== Brief ==
Below are entries. Copy exactly the lines running from the line that holds "#### Lorsque vous" to the line that holds "2. Assurez-vous qu'un", with both ends included.

Extracted records:
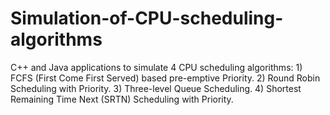 # Simulation-of-CPU-scheduling-algorithms
C++ and Java applications to simulate 4 CPU scheduling algorithms: 1) FCFS (First Come First Served) based pre-emptive Priority. 2) Round Robin Scheduling with Priority. 3) Three-level Queue Scheduling. 4) Shortest Remaining Time Next (SRTN) Scheduling with Priority.
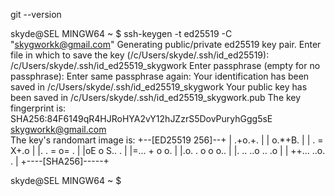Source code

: 

git --version

skyde@SEL MINGW64 ~
$ ssh-keygen -t ed25519 -C "skygworkk@gmail.com"
Generating public/private ed25519 key pair.
Enter file in which to save the key (/c/Users/skyde/.ssh/id_ed25519): /c/Users/skyde/.ssh/id_ed25519_skygwork
Enter passphrase (empty for no passphrase): 
Enter same passphrase again: 
Your identification has been saved in /c/Users/skyde/.ssh/id_ed25519_skygwork
Your public key has been saved in /c/Users/skyde/.ssh/id_ed25519_skygwork.pub
The key fingerprint is:
SHA256:84F6149qR4HJRoHYA2vY12hJZzrS5DovPuryhGgg5sE skygworkk@gmail.com       
The key's randomart image is:
+--[ED25519 256]--+
|      .+o.+.     |
|     o.*+B.      |
|    . = X+.o     |
|.    . = o= .    |
|oE    o S..  .   |
|=...   + o o.    |
|.o. . o o o..    |
|. .. ..o .. .o   |
|   ++... ..o. .  |
+----[SHA256]-----+

skyde@SEL MINGW64 ~
$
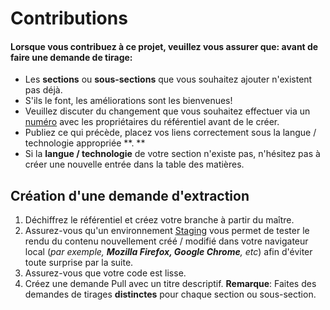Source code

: # Contributions

#### Lorsque vous contribuez à ce projet, veuillez vous assurer que: avant de faire une demande de tirage:

- Les **sections** ou **sous-sections** que vous souhaitez ajouter n'existent pas déjà.
- S'ils le font, les améliorations sont les bienvenues!
- Veuillez discuter du changement que vous souhaitez effectuer via un [numéro](https://github.com/vinayhegde1990/devops-notes/issues) avec les propriétaires du référentiel avant de le créer.
- Publiez ce qui précède, placez vos liens correctement sous la langue / technologie appropriée **. **
- Si la **langue / technologie** de votre section n'existe pas, n'hésitez pas à créer une nouvelle entrée dans la table des matières.
  
    
## Création d'une demande d'extraction
1. Déchiffrez le référentiel et créez votre branche à partir du maître.
2. Assurez-vous qu'un environnement [Staging](Staging-FR.md) vous permet de tester le rendu du contenu nouvellement créé / modifié dans votre navigateur local (_par exemple, **Mozilla Firefox, Google Chrome**, etc_) afin d'éviter toute surprise par la suite.
3. Assurez-vous que votre code est lisse.
4. Créez une demande Pull avec un titre descriptif. **Remarque**: Faites des demandes de tirages **distinctes** pour chaque section ou sous-section.
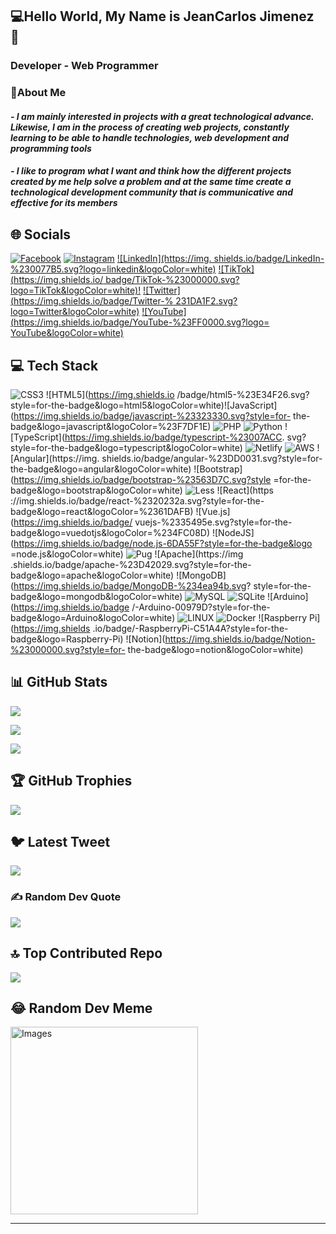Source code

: ## 💻Hello World, My Name is JeanCarlos Jimenez 👋

### Developer - Web Programmer

### 💫About Me

#### *- I am mainly interested in projects with a great technological advance. Likewise, I am in the process of creating web projects, constantly learning to be able to handle technologies, web development and programming tools*

#### *- I like to program what I want and think how the different projects created by me help solve a problem and at the same time create a technological development community that is communicative and effective for its members*

## 🌐 **Socials**

[![Facebook](https://img.shields.io/badge/Facebook-%231877F2.svg?logo=Facebook&logoColor=white)](https://facebook.com/@jeanctech)
[![Instagram]( https://img.shields.io/badge/Instagram-%23E4405F.svg?logo=Instagram&logoColor=white)](https://instagram.com/@jeanctech)
[![LinkedIn](https://img. shields.io/badge/LinkedIn-%230077B5.svg?logo=linkedin&logoColor=white)](https://linkedin.com/in/@jeanctech)
[![TikTok](https://img.shields.io/ badge/TikTok-%23000000.svg?logo=TikTok&logoColor=white)!](https://tiktok.com/@@jeanctech)
[![Twitter](https://img.shields.io/badge/Twitter-% 231DA1F2.svg?logo=Twitter&logoColor=white)](https://twitter.com/@jeanctech)
[![YouTube](https://img.shields.io/badge/YouTube-%23FF0000.svg?logo= YouTube&logoColor=white)](https://youtube.com/@@jeanctech)

## 💻 **Tech Stack**

![CSS3](https://img.shields.io/badge/css3-%231572B6.svg?style=for-the-badge&logo=css3&logoColor=white)
![HTML5](https://img.shields.io /badge/html5-%23E34F26.svg?style=for-the-badge&logo=html5&logoColor=white)![JavaScript](https://img.shields.io/badge/javascript-%23323330.svg?style=for- the-badge&logo=javascript&logoColor=%23F7DF1E)
![PHP](https://img.shields.io/badge/php-%23777BB4.svg?style=for-the-badge&logo=php&logoColor=white)
![Python]( https://img.shields.io/badge/python-3670A0?style=for-the-badge&logo=python&logoColor=ffdd54)
![TypeScript](https://img.shields.io/badge/typescript-%23007ACC. svg?style=for-the-badge&logo=typescript&logoColor=white)
![Netlify](https://img.shields.io/badge/netlify-%23000000.svg?style=for-the-badge&logo=netlify&logoColor=#00C7B7 )
![AWS](https://img.shields.io/badge/AWS-%23FF9900.svg?style=for-the-badge&logo=amazon-aws&logoColor=white)
![Angular](https://img. shields.io/badge/angular-%23DD0031.svg?style=for-the-badge&logo=angular&logoColor=white)
![Bootstrap](https://img.shields.io/badge/bootstrap-%23563D7C.svg?style =for-the-badge&logo=bootstrap&logoColor=white)
![Less](https://img.shields.io/badge/less-2B4C80?style=for-the-badge&logo=less&logoColor=white)
![React](https ://img.shields.io/badge/react-%2320232a.svg?style=for-the-badge&logo=react&logoColor=%2361DAFB)
![Vue.js](https://img.shields.io/badge/ vuejs-%2335495e.svg?style=for-the-badge&logo=vuedotjs&logoColor=%234FC08D)
![NodeJS](https://img.shields.io/badge/node.js-6DA55F?style=for-the-badge&logo =node.js&logoColor=white)
![Pug](https://img.shields.io/badge/Pug-FFF?style=for-the-badge&logo=pug&logoColor=A86454)
![Apache](https://img .shields.io/badge/apache-%23D42029.svg?style=for-the-badge&logo=apache&logoColor=white)
![MongoDB](https://img.shields.io/badge/MongoDB-%234ea94b.svg? style=for-the-badge&logo=mongodb&logoColor=white)
![MySQL](https://img.shields.io/badge/mysql-%2300f.svg?style=for-the-badge&logo=mysql&logoColor=white)
![ SQLite](https://img.shields.io/badge/sqlite-%2307405e.svg?style=for-the-badge&logo=sqlite&logoColor=white)
![Arduino](https://img.shields.io/badge /-Arduino-00979D?style=for-the-badge&logo=Arduino&logoColor=white)
![LINUX](https://img.shields.io/badge/Linux-FCC624?style=for-the-badge&logo=linux&logoColor=black )
![Docker](https://img.shields.io/badge/docker-%230db7ed.svg?style=for-the-badge&logo=docker&logoColor=white)
![Raspberry Pi](https://img.shields .io/badge/-RaspberryPi-C51A4A?style=for-the-badge&logo=Raspberry-Pi)
![Notion](https://img.shields.io/badge/Notion-%23000000.svg?style=for- the-badge&logo=notion&logoColor=white)

## 📊 **GitHub Stats**

![](https://github-readme-stats.vercel.app/api?username=jeanctech&theme=dark&hide_border=false&include_all_commits=true&count_private=true)

![](https://github-readme-streak-stats.herokuapp.com/?user=jeanctech&theme=dark&hide_border=false)

![](https://github-readme-stats.vercel.app/api/top-langs/?username=jeanctech&theme=dark&hide_border=false&include_all_commits=true&count_private=true&layout=compact)

## 🏆 **GitHub Trophies**

![](https://github-profile-trophy.vercel.app/?username=jeanctech&theme=radical&no-frame=false&no-bg=true&margin-w=4)

## 🐦 **Latest Tweet**

[![](https://gtce.itsvg.in/api?username=@jeanctech)](https://github.com/VishwaGauravIn/github-twitter-card-embed)

### ✍️ **Random Dev Quote**

![](https://quotes-github-readme.vercel.app/api?type=horizontal&theme=radical)

## 🔝 **Top Contributed Repo**

![](https://github-contributor-stats.vercel.app/api?username=jeanctech&limit=5&theme=dark&combine_all_yearly_contributions=true)

## 😂 **Random Dev Meme**

<img width="300" alt="Images" src="https://s3.amazonaws.com/www-inside-design/uploads/2019/02/designdevunicorn.jpg" />

---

== Solved exercise ==
#### Lorsque vous contribuez à ce projet, veuillez vous assurer que: avant de faire une demande de tirage:

- Les **sections** ou **sous-sections** que vous souhaitez ajouter n'existent pas déjà.
- S'ils le font, les améliorations sont les bienvenues!
- Veuillez discuter du changement que vous souhaitez effectuer via un [numéro](https://github.com/vinayhegde1990/devops-notes/issues) avec les propriétaires du référentiel avant de le créer.
- Publiez ce qui précède, placez vos liens correctement sous la langue / technologie appropriée **. **
- Si la **langue / technologie** de votre section n'existe pas, n'hésitez pas à créer une nouvelle entrée dans la table des matières.
  
    
## Création d'une demande d'extraction
1. Déchiffrez le référentiel et créez votre branche à partir du maître.
2. Assurez-vous qu'un environnement [Staging](Staging-FR.md) vous permet de tester le rendu du contenu nouvellement créé / modifié dans votre navigateur local (_par exemple, **Mozilla Firefox, Google Chrome**, etc_) afin d'éviter toute surprise par la suite.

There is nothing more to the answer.